Assert, assert, assert.


Assume Nothing. Too often I'm presented with code that grabs an element from the document using document.getElementById. This code then proceeds to use the control as if there was never any doubt in the world that the element existed.

If you're writing code like this, stop it right now. What if the content of the page unexpectedly changed on you (a write to document.innerHTML), or you're reading from an iframe and it doesn't have the correct document loaded into it? What if the control you're after was never created? If you aren't checking for these conditions yourself early in the development cycle, the customer is bound to find out for you.
var theElement = document.getElementById("myElement");
if(theElement === null)
{
throw new Error("myElement was not found.");
}
else
{
// Code to work with the control.
}

We tend to make these kinds of assumptions all the time in scripting languages. We assume that a property or method exists on an object, that a given variable is an array, that a variable is not undefined or null, that a variable has not been preinitialized by someone else to hold a value that is different from what we want to store in it. All of these are unsafe assumptions. Unsafe assumptions lead to subtle defects that are notoriously difficult to track down and correct. We need to make it a priority to ruthlessly eliminate them by adopting a Zero-Assumption policy.

What Happened to Black Box Programming? Remember the idea behind black box programming? The basic principle is simple:

A function or object knows nothing about the outside world except what is passed into it.

At some point in your career, you should have been introduced to this fundamental concept. Functions and objects don't rely on global variables. They just don't. Everything they need to know is passed to them through their formal parameter list. In this way, the function has an opportunity to validate that its arguments are sound, and it is decoupled from its host so that it can be tested more easily.

These days, we push the notions of loose coupling and high cohesion to explain black box development in greater detail. We also talk about things like inversion of control, which should be nothing new to anyone who's ever written an event handler before. In short, the function assumes nothing about its external environment (sound familiar?); we pass it everything it needs to know to get its job done.

But if you look at JavaScript or VBScript code you will be inundated be vast swaths of code that references global variables with complete abandon.

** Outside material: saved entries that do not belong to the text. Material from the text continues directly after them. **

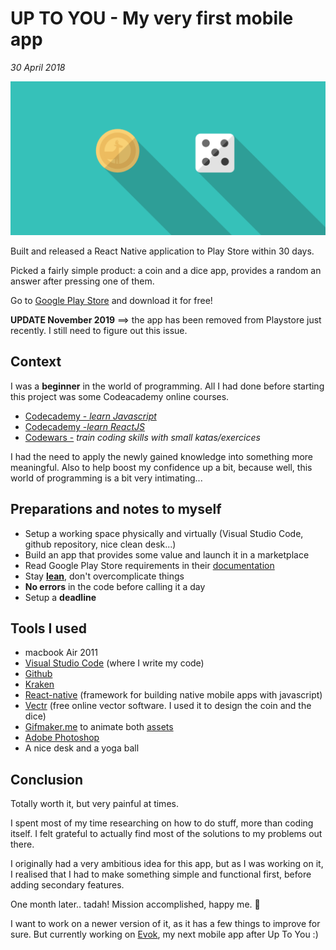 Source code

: # __UP TO YOU__ - My very first mobile app

*30 April 2018*

![uptoYouHeader](../projects/assets/up2U-header.png )

Built and released a React Native application to Play Store within 30 days.

Picked a fairly simple product: a coin and a dice app, provides a random an answer after pressing one of them.

Go to [Google Play Store](https://play.google.com/store/apps/details?id=eth.uniworld.UpToYou) and download it for free!

**UPDATE November 2019** ==> the app has been removed from Playstore just recently. I still need to figure out this issue.

## Context

I was a **beginner** in the world of programming. All I had done before starting this project was some Codeacademy online courses.

- [Codecademy - _learn Javascript_](https://www.codecademy.com/learn/learn-javascript)
- [Codecademy -_learn ReactJS_](https://www.codecademy.com/learn/react-101)  
- [Codewars -](https://www.codewars.com/) _train coding skills with small katas/exercices_

I had the need to apply the newly gained knowledge into something more meaningful. Also to help boost my confidence up a bit, because well, this world of programming is a bit very intimating...

## Preparations and notes to myself

- Setup a working space physically and virtually (Visual Studio Code, github repository, nice clean desk...)
- Build an app that provides some value and launch it in a marketplace
- Read Google Play Store requirements in their [documentation](https://developer.android.com/distribute/best-practices/launch/launch-checklist)
- Stay [__lean__](http://theleanstartup.com/principles), don't overcomplicate things
- __No errors__ in the code before calling it a day
- Setup a __deadline__

## Tools I used

- macbook Air 2011
- [Visual Studio Code](https://code.visualstudio.com/) (where I write my code)
- [Github](https://github.com/)
- [Kraken](https://www.gitkraken.com/)
- [React-native](https://facebook.github.io/react-native/) (framework for building native mobile apps with javascript)
- [Vectr](https://vectr.com/) (free online vector software. I used it to design the coin and the dice)
- [Gifmaker.me](https://gifmaker.me/) to animate both [assets](docs/art/ilustrations-2018?id=a-coin-amp-dice-for-up-to-you-mobile-app)
- [Adobe Photoshop](https://www.adobe.com/products/photoshop.html)
- A nice desk and a yoga ball

## Conclusion

Totally worth it, but very painful at times.

I spent most of my time researching on how to do stuff, more than coding itself.
I felt grateful to actually find most of the solutions to my problems out there.

I originally had a very ambitious idea for this app, but as I was working on it, I realised that I had to make something simple and functional first, before adding secondary features.

One month later.. tadah! Mission accomplished, happy me. 🎉

I want to work on a newer version of it, as it has a few things to improve for sure.
But currently working on [Evok](https://github.com/lydialawli/Evok), my next mobile app after Up To You :)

Of course it does. Scripting languages embrace global variables like flies embrace a fertilizer factory.

  • History Lesson #1: global variables are a loaded weapon with a hairpin trigger. When you give that many sketchy loaded weapons to people with no training, Bad Things Will Happen.

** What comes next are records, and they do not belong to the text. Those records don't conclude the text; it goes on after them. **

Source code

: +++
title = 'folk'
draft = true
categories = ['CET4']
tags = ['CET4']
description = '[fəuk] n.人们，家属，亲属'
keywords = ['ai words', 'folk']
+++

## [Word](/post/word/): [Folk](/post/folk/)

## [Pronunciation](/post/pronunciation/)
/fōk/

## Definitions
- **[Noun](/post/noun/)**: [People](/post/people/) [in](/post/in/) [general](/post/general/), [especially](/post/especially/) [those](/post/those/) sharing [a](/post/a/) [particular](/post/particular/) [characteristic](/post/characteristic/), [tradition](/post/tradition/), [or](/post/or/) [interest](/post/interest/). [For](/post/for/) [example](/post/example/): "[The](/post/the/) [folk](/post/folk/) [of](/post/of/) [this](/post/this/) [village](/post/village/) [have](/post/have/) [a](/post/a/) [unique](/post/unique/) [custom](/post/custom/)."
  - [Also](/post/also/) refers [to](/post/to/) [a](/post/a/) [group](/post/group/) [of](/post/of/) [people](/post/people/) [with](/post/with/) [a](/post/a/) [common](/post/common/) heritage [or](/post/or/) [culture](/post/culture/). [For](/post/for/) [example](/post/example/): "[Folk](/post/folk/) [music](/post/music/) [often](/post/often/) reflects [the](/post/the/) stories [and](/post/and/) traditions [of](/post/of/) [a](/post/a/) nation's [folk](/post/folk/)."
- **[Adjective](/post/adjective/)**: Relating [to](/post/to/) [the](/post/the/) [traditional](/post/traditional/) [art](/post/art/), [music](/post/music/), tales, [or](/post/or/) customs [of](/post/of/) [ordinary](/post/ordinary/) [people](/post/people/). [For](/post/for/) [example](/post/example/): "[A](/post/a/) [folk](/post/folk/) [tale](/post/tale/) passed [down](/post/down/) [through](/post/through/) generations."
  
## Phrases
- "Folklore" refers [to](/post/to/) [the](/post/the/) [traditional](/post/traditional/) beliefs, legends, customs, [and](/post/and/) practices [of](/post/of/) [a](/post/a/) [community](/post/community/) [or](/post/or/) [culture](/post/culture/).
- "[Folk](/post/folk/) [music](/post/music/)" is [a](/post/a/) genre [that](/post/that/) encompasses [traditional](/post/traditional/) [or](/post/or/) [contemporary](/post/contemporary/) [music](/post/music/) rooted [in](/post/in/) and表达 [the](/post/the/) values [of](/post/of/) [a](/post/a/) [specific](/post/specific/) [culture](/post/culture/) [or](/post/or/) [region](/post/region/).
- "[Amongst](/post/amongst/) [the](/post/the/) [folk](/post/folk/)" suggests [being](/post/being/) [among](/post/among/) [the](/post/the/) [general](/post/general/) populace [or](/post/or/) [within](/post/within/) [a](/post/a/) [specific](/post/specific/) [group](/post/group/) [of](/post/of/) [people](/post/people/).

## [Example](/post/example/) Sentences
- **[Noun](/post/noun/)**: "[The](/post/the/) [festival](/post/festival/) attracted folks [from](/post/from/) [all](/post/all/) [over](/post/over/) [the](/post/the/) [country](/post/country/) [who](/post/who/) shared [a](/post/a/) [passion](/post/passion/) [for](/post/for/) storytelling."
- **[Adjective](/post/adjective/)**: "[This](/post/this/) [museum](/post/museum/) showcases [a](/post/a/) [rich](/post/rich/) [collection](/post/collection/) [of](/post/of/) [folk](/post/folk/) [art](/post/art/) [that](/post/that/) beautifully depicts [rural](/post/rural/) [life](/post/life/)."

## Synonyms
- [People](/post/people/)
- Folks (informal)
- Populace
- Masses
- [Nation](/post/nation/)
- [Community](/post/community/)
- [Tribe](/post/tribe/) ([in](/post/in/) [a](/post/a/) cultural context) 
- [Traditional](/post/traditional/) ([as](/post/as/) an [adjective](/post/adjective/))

  • History Lesson #2: Humans frequently fail to learn from history.

I implore you. I beg you. Please, please stop using global variables. It is, of course, necessary atthe topmost layer of your application, but once you're past that, there's no reason whatsoever for your functions and objects to have any knowledge of global objects (unless they're provided by JavaScript or VBScript itself). Do not assume anything about the global,document or top objects. When you write a function, if it needs some piece of information to do its work, insist that your callers pass it to you.

In Closing... I think you can see where I'm going with this. We've got decades of script code out there, and a lot of it is really badly written. But if we want to be perfectly honest about it, we have no one to blame for its state but ourselves. We look at what JavaScript can do, and we never stop to ask ourselves if what it can do is somethig we should do.

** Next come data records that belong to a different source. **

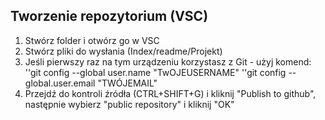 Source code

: 

## Tworzenie repozytorium (VSC)
1. Stwórz folder i otwórz go w VSC
2. Stwórz pliki do wysłania (Index/readme/Projekt)
3. Jeśli pierwszy raz na tym urządzeniu korzystasz z Git - użyj komend: 
''git config --global user.name "TwOJEUSERNAME"
''git config --global.user.email "TWÓJEMAIL"
4. Przejdź do kontroli źródła (CTRL+SHIFT+G) i kliknij "Publish to github", następnie wybierz "public repository" i kliknij "OK"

Making a bad situation worse, we don't apply the same disciplined coding practices to JavaScript that we do to languages like C++, C#, Java, or even VB.NET. And that's a shame, because there's nor real reason we shouldn't or couldn't. Perhaps, in the near future, we'll see things like code contracts, automated unit tests, argument validaton frameworks, StyleCop for JavaScript, and so on. Pipe dreams, probably, but it would be nice if we could have all of that and take a huge, collective leap forward in improving the quality of the script code we have to maintain every day.